GCT, GCTx (pandasGEXpress)

pandasGEXpress package (integrated with Python’s pandas package) allowing users to easily read, modify, and write .gct and .gctx files. Note that .gctx files are more performant than .gct, and we recommend their use.

GCToo Class

class cmapPy.pandasGEXpress.GCToo.GCToo(data_df, row_metadata_df=None, col_metadata_df=None, src=None, version=None, make_multiindex=False, logger_name='cmap_logger')[source]

Class representing parsed gct(x) objects as pandas dataframes. Contains 3 component dataframes (row_metadata_df, column_metadata_df, and data_df) as well as an assembly of these 3 into a multi index df that provides an alternate way of selecting data.

Parsing

cmapPy.pandasGEXpress.parse.parse(file_path, convert_neg_666=True, rid=None, cid=None, ridx=None, cidx=None, row_meta_only=False, col_meta_only=False, make_multiindex=False)[source]

Identifies whether file_path corresponds to a .gct or .gctx file and calls the correct corresponding parse method.

Input:

Mandatory: - gct(x)_file_path (str): full path to gct(x) file you want to parse.

Optional: - convert_neg_666 (bool): whether to convert -666 values to numpy.nan or not

(see Note below for more details on this). Default = False.
  • rid (list of strings): list of row ids to specifically keep from gctx.

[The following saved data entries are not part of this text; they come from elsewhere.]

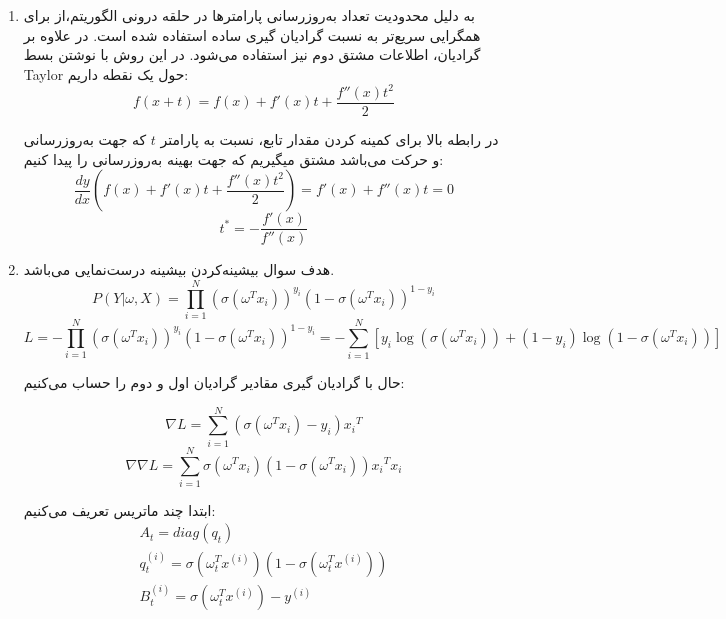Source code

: \documentclass{article}
\begin{document}
\begin{enumerate}
	\item
	به دلیل محدودیت تعداد به‌روزرسانی پارامترها در حلقه درونی الگوریتم،‌از
	برای همگرایی سریع‌تر به نسبت گرادیان گیری ساده استفاده شده است.
	در
	علاوه بر گرادیان،‌ اطلاعات مشتق دوم نیز استفاده می‌شود.
	در این روش با نوشتن بسط Taylor حول یک نقطه داریم:
	$$
	f\left( {x + t} \right) = f\left( x \right) + f'\left( x \right)t + \frac{{f''\left( x \right){t^2}}}{2}
	$$
	
	در رابطه بالا برای کمینه کردن مقدار تابع، نسبت به پارامتر $t$ که جهت به‌روزرسانی و حرکت می‌باشد مشتق میگیریم که جهت بهینه به‌روزرسانی را پیدا کنیم:
	$$
	\frac{{dy}}{{dx}}\left( {f\left( x \right) + f'\left( x \right)t + \frac{{f''\left( x \right){t^2}}}{2}} \right) = f'\left( x \right) + f''\left( x \right)t = 0
	$$
	$$
	{t^*} =  - \frac{{f'\left( x \right)}}{{f''\left( x \right)}}
	$$
	
	\item
	
	هدف سوال بیشینه‌کردن بیشینه درست‌نمایی می‌باشد.
	$$
	P\left( {Y|\omega ,X} \right) = \prod\limits_{i = 1}^N {{{\left( {\sigma \left( {{\omega ^T}{x_i}} \right)} \right)}^{{y_i}}}{{\left( {1 - \sigma \left( {{\omega ^T}{x_i}} \right)} \right)}^{1 - {y_i}}}}
	$$
	$$
	L =  - \prod\limits_{i = 1}^N {{{\left( {\sigma \left( {{\omega ^T}{x_i}} \right)} \right)}^{{y_i}}}{{\left( {1 - \sigma \left( {{\omega ^T}{x_i}} \right)} \right)}^{1 - {y_i}}}}  =  - \sum\limits_{i = 1}^N {\left[ {{y_i}\log \left( {\sigma \left( {{\omega ^T}{x_i}} \right)} \right) + \left( {1 - {y_i}} \right)\log \left( {1 - \sigma \left( {{\omega ^T}{x_i}} \right)} \right)} \right]}
	$$
	
	حال با گرادیان گیری مقادیر گرادیان اول و دوم را حساب می‌کنیم:
	
	$$
	\nabla L = \sum\limits_{i = 1}^N {\left( {\sigma \left( {{\omega ^T}{x_i}} \right) - {y_i}} \right){x_i}^T}
	$$
	$$
	\nabla \nabla L = \sum\limits_{i = 1}^N {\sigma \left( {{\omega ^T}{x_i}} \right)\left( {1 - \sigma \left( {{\omega ^T}{x_i}} \right)} \right){x_i}^T{x_i}}
	$$
	
	ابتدا چند ماتریس تعریف می‌کنیم:
	$$
	\begin{array}{l}
		{A_t} = diag({q_t})\\
		q_t^{\left( i \right)} = \sigma \left( {\omega _t^T{x^{\left( i \right)}}} \right)\left( {1 - \sigma \left( {\omega _t^T{x^{\left( i \right)}}} \right)} \right)\\
		B_t^{\left( i \right)} = \sigma \left( {\omega _t^T{x^{\left( i \right)}}} \right) - {y^{\left( i \right)}}
	\end{array}
	$$
	

\end{enumerate}
\end{document}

Default=None.
  • cid (list of strings): list of col ids to specifically keep from gctx. Default=None.
  • ridx (list of integers): only read the rows corresponding to this
    list of integer ids. Default=None.
  • cidx (list of integers): only read the columns corresponding to this
    list of integer ids. Default=None.
  • row_meta_only (bool): Whether to load data + metadata (if False), or just row metadata (if True)
    as pandas DataFrame
  • col_meta_only (bool): Whether to load data + metadata (if False), or just col metadata (if True)
    as pandas DataFrame
  • make_multiindex (bool): whether to create a multi-index df combining
    the 3 component dfs
Output:
  • out (GCToo object or pandas df): if row_meta_only or col_meta_only, then
    out is a metadata df; otherwise, it’s a GCToo instance containing content of parsed gct(x) file
Note: why does convert_neg_666 exist?
  • In CMap–for somewhat obscure historical reasons–we use “-666” as our null value

for metadata. However (so that users can take full advantage of pandas’ methods, including those for filtering nan’s etc) we provide the option of converting these into numpy.NaN values, the pandas default.

Writing

cmapPy.pandasGEXpress.write_gctx.write(gctoo_object, out_file_name, convert_back_to_neg_666=True, gzip_compression_level=6, max_chunk_kb=1024, matrix_dtype=<type 'numpy.float32'>)[source]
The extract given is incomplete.